In professional wrestling, nothing is more important than the story. And the storyline surrounding Cody Rhodes over the past eight years has been one of the most compelling and all-encompassing in wrestling history. He was raised under the shadow of his late hall-of-fame father, “The American Dream” Dusty Rhodes, and the longtime WWE star long struggled to figure out how to embrace his family legacy.

After a 10-year run with the company, Rhodes shockingly walked away from WWE less than a year following his dad’s sudden death in 2015. Rhodes embarked on a six-year journey to rediscover himself, the joy of pro wrestling, and his lost connection with his dad by rejoining the independent scene. Dubbed “The American Nightmare,” Rhodes wrestled everywhere from grade school gymnasiums in Kentucky and Minnesota to a sold out Tokyo Dome in Japan. And soon, the second-generation pro wrestler parlayed his own success into forming All Elite Wrestling, the biggest WWE competitor since WCW fell in the early 2000s.

“The first thing you learn in wrestling is something that it took me a while to rediscover again: it’s very fun,” Rhodes told GQ Sports recently. “It’s very, very, very fun.” And as Rhodes’ rediscovered the “entertainment” side of what Vince McMahon famously called the “sports-entertainment” business, he perhaps unknowingly set himself up for one of wrestling’s greatest comeback stories: returning to WWE in early 2022 and proclaiming he’d come back to win the world title his dad was never able to capture. He spent the rest of the 2022 chasing down Roman Reigns to upend his record-long world title run, once wrestling through a gruesome pectoral tear, but ultimately came up inches short at WrestleMania 39 this past April.

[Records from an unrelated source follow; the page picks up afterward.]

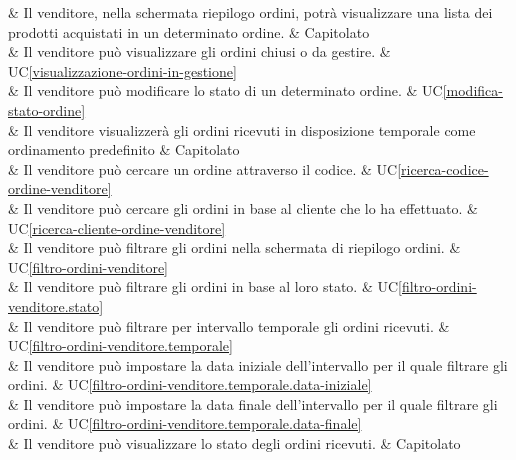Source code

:  & Il venditore, nella schermata riepilogo ordini, potrà visualizzare una lista dei prodotti acquistati in un determinato ordine. & Capitolato \\

 & Il venditore può visualizzare gli ordini chiusi o da gestire. & UC\ref{visualizzazione-ordini-in-gestione} \\
    
 & Il venditore può modificare lo stato di un determinato ordine. & UC\ref{modifica-stato-ordine} \\

 & Il venditore visualizzerà gli ordini ricevuti in disposizione temporale come ordinamento predefinito & Capitolato \\

 & Il venditore può cercare un ordine attraverso il codice. & UC\ref{ricerca-codice-ordine-venditore} \\
     
 & Il venditore può cercare gli ordini in base al cliente che lo ha effettuato. & UC\ref{ricerca-cliente-ordine-venditore} \\
    
 & Il venditore può filtrare gli ordini nella schermata di riepilogo ordini. & UC\ref{filtro-ordini-venditore} \\
    
 & Il venditore può filtrare gli ordini in base al loro stato. & UC\ref{filtro-ordini-venditore.stato} \\
    
 & Il venditore può filtrare per intervallo temporale gli ordini ricevuti. & UC\ref{filtro-ordini-venditore.temporale} \\
    
 & Il venditore può impostare la data iniziale dell'intervallo per il quale filtrare gli ordini. & UC\ref{filtro-ordini-venditore.temporale.data-iniziale} \\
    
 & Il venditore può impostare la data finale dell'intervallo per il quale filtrare gli ordini. & UC\ref{filtro-ordini-venditore.temporale.data-finale} \\

 & Il venditore può visualizzare lo stato degli ordini ricevuti. & Capitolato \\ 
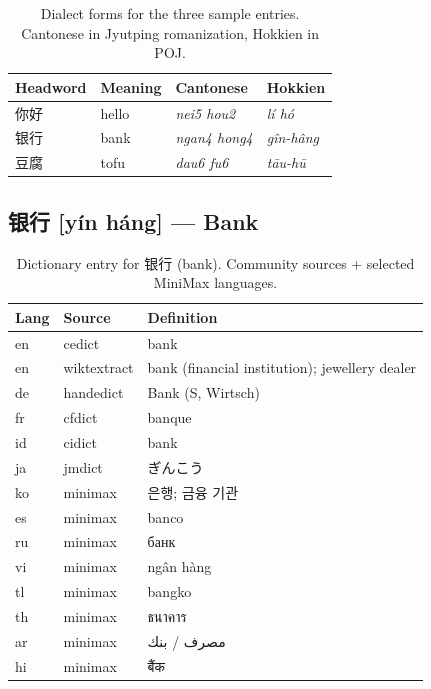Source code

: \documentclass[11pt,a4paper]{article}
\newcommand{\ru}[1]{{\cyrfont #1}}
\newcommand{\ar}[1]{\foreignlanguage{arabic}{#1}}
\newcommand{\hi}[1]{\foreignlanguage{hindi}{#1}}
\newcommand{\thi}[1]{\foreignlanguage{thai}{#1}}
\begin{document}
\begin{table}[H]
\centering
\footnotesize
\begin{tabular}{llll}
\toprule
\textbf{Headword} & \textbf{Meaning} & \textbf{Cantonese} & \textbf{Hokkien} \\
\midrule
你好 & hello    & \textit{nei5 hou2}   & \textit{lí hó} \\
银行 & bank     & \textit{ngan4 hong4}  & \textit{gîn-hâng} \\
豆腐 & tofu     & \textit{dau6 fu6}     & \textit{tāu-hū} \\
\bottomrule
\end{tabular}
\caption{Dialect forms for the three sample entries. Cantonese in Jyutping romanization, Hokkien in POJ.}
\label{tab:dialect-samples}
\end{table}

\subsection{银行 [yín háng] --- Bank}

\begin{table}[H]
\centering
\footnotesize
\begin{tabular}{llp{3.6cm}}
\toprule
\textbf{Lang} & \textbf{Source} & \textbf{Definition} \\
\midrule
en & cedict & bank \\
en & wiktextract & bank (financial institution); jewellery dealer \\
de & handedict & Bank (S, Wirtsch) \\
fr & cfdict & banque \\
id & cidict & bank \\
ja & jmdict & ぎんこう \\
ko & minimax & 은행; 금융 기관 \\
es & minimax & banco \\
ru & minimax & \ru{банк} \\
vi & minimax & ngân hàng \\
tl & minimax & bangko \\
th & minimax & \thi{ธนาคาร} \\
ar & minimax & \ar{مصرف} / \ar{بنك} \\
hi & minimax & \hi{बैंक} \\
\bottomrule
\end{tabular}
\caption{Dictionary entry for 银行 (bank). Community sources + selected MiniMax languages.}
\end{table}
\end{document}
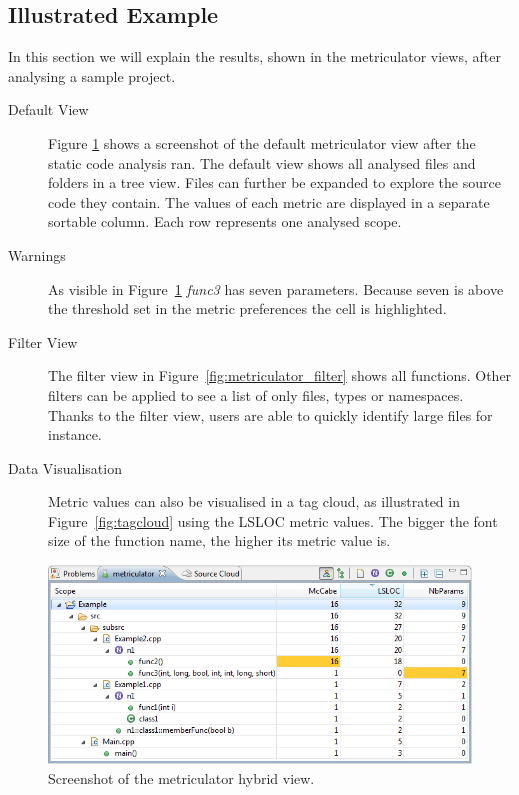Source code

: \documentclass[11pt,a4paper,oneside]{scrreprt}
\begin{document}
\subsection*{Illustrated Example}
In this section we will explain the results, shown in the metriculator views, after analysing a sample project.\\
\begin{description}
\item[Default View] Figure \ref{fig:metriculator_hybrid} shows a screenshot of the default metriculator view after the static code analysis ran. The default view shows all analysed files and folders in a tree view. Files can further be expanded to explore the source code they contain. The values of each metric are displayed in a separate sortable column. Each row represents one analysed scope.
\item[Warnings] As visible in Figure~\ref{fig:metriculator_hybrid} \textit{func3} has seven parameters. Because seven is above the threshold set in the metric preferences the cell is highlighted.
\item[Filter View] The filter view in Figure~\ref{fig:metriculator_filter} shows all functions. Other filters can be applied to see a list of only files, types or namespaces. Thanks to the filter view, users are able to quickly identify large files for instance.
\item[Data Visualisation] Metric values can also be visualised in a tag cloud, as illustrated in Figure~\ref{fig:tagcloud} using the LSLOC metric values. The bigger the font size of the function name, the higher its metric value is.
\end{description}

\begin{figure}[th]
\begin{center}
\includegraphics[width=\textwidth]{figures/hybrid_view.png}
\end{center}
\caption{Screenshot of the metriculator hybrid view.}
\label{fig:metriculator_hybrid}
\end{figure}
\end{document}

This storyline, which has blended real-life trauma with a few sneak peaks behind the curtain in WWE, is the subject of a new documentary about Rhodes’ return to the company, The American Nightmare: Becoming Cody Rhodes, which premiered on Peacock this week. Now building himself back up again to potentially face Reigns once more at next year’s WrestleMania 40, GQ Sports caught up with Rhodes to talk about the doc, his world title chase, and his grudge match with Brock Lesnar at SummerSlam this Saturday at Ford Field in Detroit—the latest hurdle in Rhodes’ entry in pro wrestling’s history books.

GQ: Ever since you came back to WWE, you’ve said it’s your goal to “finish the story” and win the undisputed world title for your dad. So, where are we at in your story now?

Cody Rhodes: I would say we are at the most challenging part, by far. The torn pec last year at Hell in a Cell was an incredible challenge for me as an athlete and entertainer, but Brock Lesnar—three matches with Brock Lesnar—is challenging.

The other part of the challenge is growing a connection with the audience. It’s amazing and I’m so grateful to have it, but I think part of you is always scared. What if it goes? What if you lose it? Because you had this and they rode with you to WrestleMania. Can you get back there? Those two words are really the whole thing: “get back.”

Wrestling legends like Triple H, Randy Orton, and Hulk Hogan are interviewed in your new documentary, and they say you discovered a newfound confidence when you first left WWE. How much change do you feel now that you’re back?

I think the most confident you can be is when you do it all with your own hands. There are so many things that were given to me: my last name, my lineage. I love that the new documentary is subtitled “Becoming Cody Rhodes,” because I was already Cody Rhodes, but I completely get what it means. What does that role really feel like when you step into it? And I didn’t step into that role until recently. It’s all things that were built by hand in a sense of how I wanted to look, how I want to be in the ring, how the music is going to be. Every little piece of it had to come together. And for me, I’ve never been more confident in how I am in the ring.